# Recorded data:
[Start of Attachment]
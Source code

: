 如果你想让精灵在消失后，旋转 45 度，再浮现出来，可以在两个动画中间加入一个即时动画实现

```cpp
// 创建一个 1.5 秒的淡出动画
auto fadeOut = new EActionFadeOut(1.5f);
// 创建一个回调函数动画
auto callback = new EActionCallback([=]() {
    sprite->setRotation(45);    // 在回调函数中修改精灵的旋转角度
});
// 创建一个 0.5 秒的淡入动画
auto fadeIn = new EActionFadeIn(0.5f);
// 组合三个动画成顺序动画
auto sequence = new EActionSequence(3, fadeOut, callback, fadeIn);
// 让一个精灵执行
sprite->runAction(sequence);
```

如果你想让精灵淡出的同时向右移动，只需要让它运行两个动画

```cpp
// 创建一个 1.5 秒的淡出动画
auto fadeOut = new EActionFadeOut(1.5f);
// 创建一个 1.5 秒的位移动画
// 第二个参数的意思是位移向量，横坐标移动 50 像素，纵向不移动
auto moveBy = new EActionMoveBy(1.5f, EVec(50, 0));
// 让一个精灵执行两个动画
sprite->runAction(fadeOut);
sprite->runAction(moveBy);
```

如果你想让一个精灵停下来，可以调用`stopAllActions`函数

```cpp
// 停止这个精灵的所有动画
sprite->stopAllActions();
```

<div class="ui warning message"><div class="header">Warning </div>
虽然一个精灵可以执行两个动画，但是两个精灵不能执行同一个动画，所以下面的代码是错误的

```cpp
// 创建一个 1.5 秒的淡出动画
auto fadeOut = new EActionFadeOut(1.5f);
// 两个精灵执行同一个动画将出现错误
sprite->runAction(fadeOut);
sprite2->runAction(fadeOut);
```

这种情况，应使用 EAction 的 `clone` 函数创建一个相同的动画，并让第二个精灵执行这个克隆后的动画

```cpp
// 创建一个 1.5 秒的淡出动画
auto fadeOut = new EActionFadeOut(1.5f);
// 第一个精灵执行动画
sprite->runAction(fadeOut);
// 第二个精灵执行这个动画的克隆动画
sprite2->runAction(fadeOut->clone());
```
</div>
[End of Attachment]
# Exercise:
Out of the data above, return each line where the word "stopAllActions" can be found.

# Solution for this task:
如果你想让一个精灵停下来，可以调用`stopAllActions`函数
sprite->stopAllActions();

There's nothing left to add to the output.